» **The problem**
In the material below, print every line exactly and omit the pictures.

» **Source data**
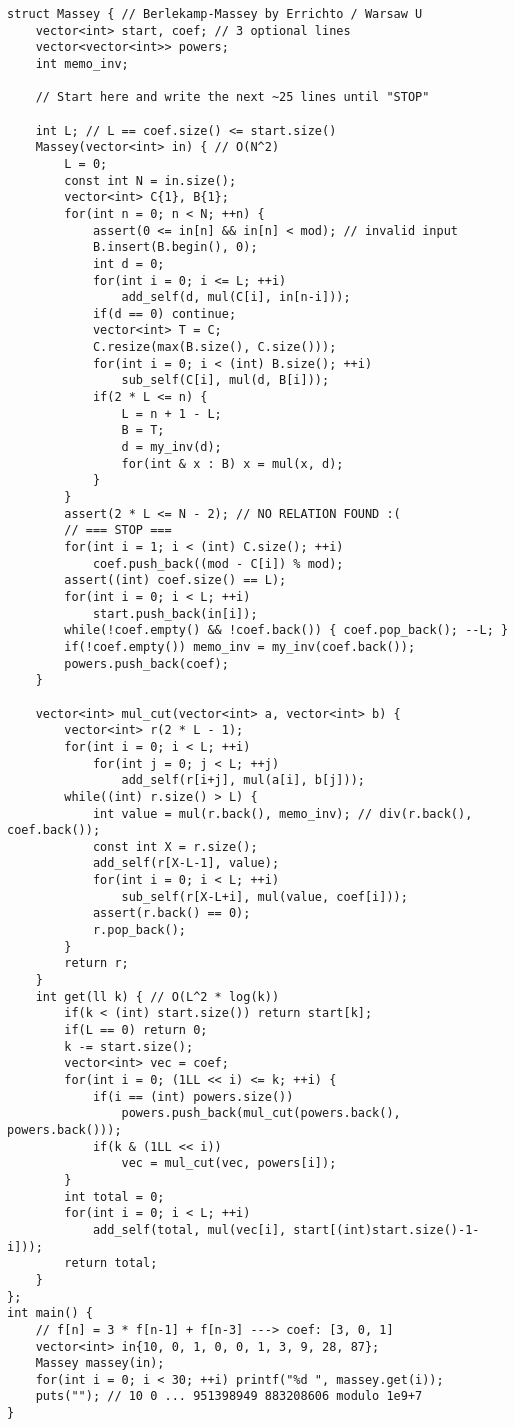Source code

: \documentclass[landscape, 8pt, a4paper, oneside]{extarticle}
\begin{document}
\begin{multicols}{3}
\begin{verbatim}
struct Massey { // Berlekamp-Massey by Errichto / Warsaw U
    vector<int> start, coef; // 3 optional lines
    vector<vector<int>> powers;
    int memo_inv;
    
    // Start here and write the next ~25 lines until "STOP"
    
    int L; // L == coef.size() <= start.size()
    Massey(vector<int> in) { // O(N^2)
        L = 0;
        const int N = in.size();
        vector<int> C{1}, B{1};
        for(int n = 0; n < N; ++n) {
            assert(0 <= in[n] && in[n] < mod); // invalid input
            B.insert(B.begin(), 0);
            int d = 0;
            for(int i = 0; i <= L; ++i)
                add_self(d, mul(C[i], in[n-i]));
            if(d == 0) continue;
            vector<int> T = C;
            C.resize(max(B.size(), C.size()));
            for(int i = 0; i < (int) B.size(); ++i)
                sub_self(C[i], mul(d, B[i]));
            if(2 * L <= n) {
                L = n + 1 - L;
                B = T;
                d = my_inv(d);
                for(int & x : B) x = mul(x, d);
            }
        }
        assert(2 * L <= N - 2); // NO RELATION FOUND :(
        // === STOP ===
        for(int i = 1; i < (int) C.size(); ++i)
            coef.push_back((mod - C[i]) % mod);
        assert((int) coef.size() == L);
        for(int i = 0; i < L; ++i)
            start.push_back(in[i]);
        while(!coef.empty() && !coef.back()) { coef.pop_back(); --L; }
        if(!coef.empty()) memo_inv = my_inv(coef.back());
        powers.push_back(coef);
    }
    
    vector<int> mul_cut(vector<int> a, vector<int> b) {
        vector<int> r(2 * L - 1);
        for(int i = 0; i < L; ++i)
            for(int j = 0; j < L; ++j)
                add_self(r[i+j], mul(a[i], b[j]));
        while((int) r.size() > L) {
            int value = mul(r.back(), memo_inv); // div(r.back(), coef.back());
            const int X = r.size();
            add_self(r[X-L-1], value);
            for(int i = 0; i < L; ++i)
                sub_self(r[X-L+i], mul(value, coef[i]));
            assert(r.back() == 0);
            r.pop_back();
        }
        return r;
    }
    int get(ll k) { // O(L^2 * log(k))
        if(k < (int) start.size()) return start[k];
        if(L == 0) return 0;
        k -= start.size();
        vector<int> vec = coef;
        for(int i = 0; (1LL << i) <= k; ++i) {
            if(i == (int) powers.size())
                powers.push_back(mul_cut(powers.back(), powers.back()));
            if(k & (1LL << i))
                vec = mul_cut(vec, powers[i]);
        }
        int total = 0;
        for(int i = 0; i < L; ++i)
            add_self(total, mul(vec[i], start[(int)start.size()-1-i]));
        return total;
    }
};
int main() {
    // f[n] = 3 * f[n-1] + f[n-3] ---> coef: [3, 0, 1]
    vector<int> in{10, 0, 1, 0, 0, 1, 3, 9, 28, 87};
    Massey massey(in);
    for(int i = 0; i < 30; ++i) printf("%d ", massey.get(i));
    puts(""); // 10 0 ... 951398949 883208606 modulo 1e9+7
}   
\end{verbatim}

\end{multicols}
\end{document}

» **Exercise result**
Source code

: \documentclass[landscape, 8pt, a4paper, oneside]{extarticle}
\begin{document}
\begin{multicols}{3}
\begin{verbatim}
struct Massey { // Berlekamp-Massey by Errichto / Warsaw U
    vector<int> start, coef; // 3 optional lines
    vector<vector<int>> powers;
    int memo_inv;
    
    // Start here and write the next ~25 lines until "STOP"
    
    int L; // L == coef.size() <= start.size()
    Massey(vector<int> in) { // O(N^2)
        L = 0;
        const int N = in.size();
        vector<int> C{1}, B{1};
        for(int n = 0; n < N; ++n) {
            assert(0 <= in[n] && in[n] < mod); // invalid input
            B.insert(B.begin(), 0);
            int d = 0;
            for(int i = 0; i <= L; ++i)
                add_self(d, mul(C[i], in[n-i]));
            if(d == 0) continue;
            vector<int> T = C;
            C.resize(max(B.size(), C.size()));
            for(int i = 0; i < (int) B.size(); ++i)
                sub_self(C[i], mul(d, B[i]));
            if(2 * L <= n) {
                L = n + 1 - L;
                B = T;
                d = my_inv(d);
                for(int & x : B) x = mul(x, d);
            }
        }
        assert(2 * L <= N - 2); // NO RELATION FOUND :(
        // === STOP ===
        for(int i = 1; i < (int) C.size(); ++i)
            coef.push_back((mod - C[i]) % mod);
        assert((int) coef.size() == L);
        for(int i = 0; i < L; ++i)
            start.push_back(in[i]);
        while(!coef.empty() && !coef.back()) { coef.pop_back(); --L; }
        if(!coef.empty()) memo_inv = my_inv(coef.back());
        powers.push_back(coef);
    }
    
    vector<int> mul_cut(vector<int> a, vector<int> b) {
        vector<int> r(2 * L - 1);
        for(int i = 0; i < L; ++i)
            for(int j = 0; j < L; ++j)
                add_self(r[i+j], mul(a[i], b[j]));
        while((int) r.size() > L) {
            int value = mul(r.back(), memo_inv); // div(r.back(), coef.back());
            const int X = r.size();
            add_self(r[X-L-1], value);
            for(int i = 0; i < L; ++i)
                sub_self(r[X-L+i], mul(value, coef[i]));
            assert(r.back() == 0);
            r.pop_back();
        }
        return r;
    }
    int get(ll k) { // O(L^2 * log(k))
        if(k < (int) start.size()) return start[k];
        if(L == 0) return 0;
        k -= start.size();
        vector<int> vec = coef;
        for(int i = 0; (1LL << i) <= k; ++i) {
            if(i == (int) powers.size())
                powers.push_back(mul_cut(powers.back(), powers.back()));
            if(k & (1LL << i))
                vec = mul_cut(vec, powers[i]);
        }
        int total = 0;
        for(int i = 0; i < L; ++i)
            add_self(total, mul(vec[i], start[(int)start.size()-1-i]));
        return total;
    }
};
int main() {
    // f[n] = 3 * f[n-1] + f[n-3] ---> coef: [3, 0, 1]
    vector<int> in{10, 0, 1, 0, 0, 1, 3, 9, 28, 87};
    Massey massey(in);
    for(int i = 0; i < 30; ++i) printf("%d ", massey.get(i));
    puts(""); // 10 0 ... 951398949 883208606 modulo 1e9+7
}   
\end{verbatim}

\end{multicols}
\end{document}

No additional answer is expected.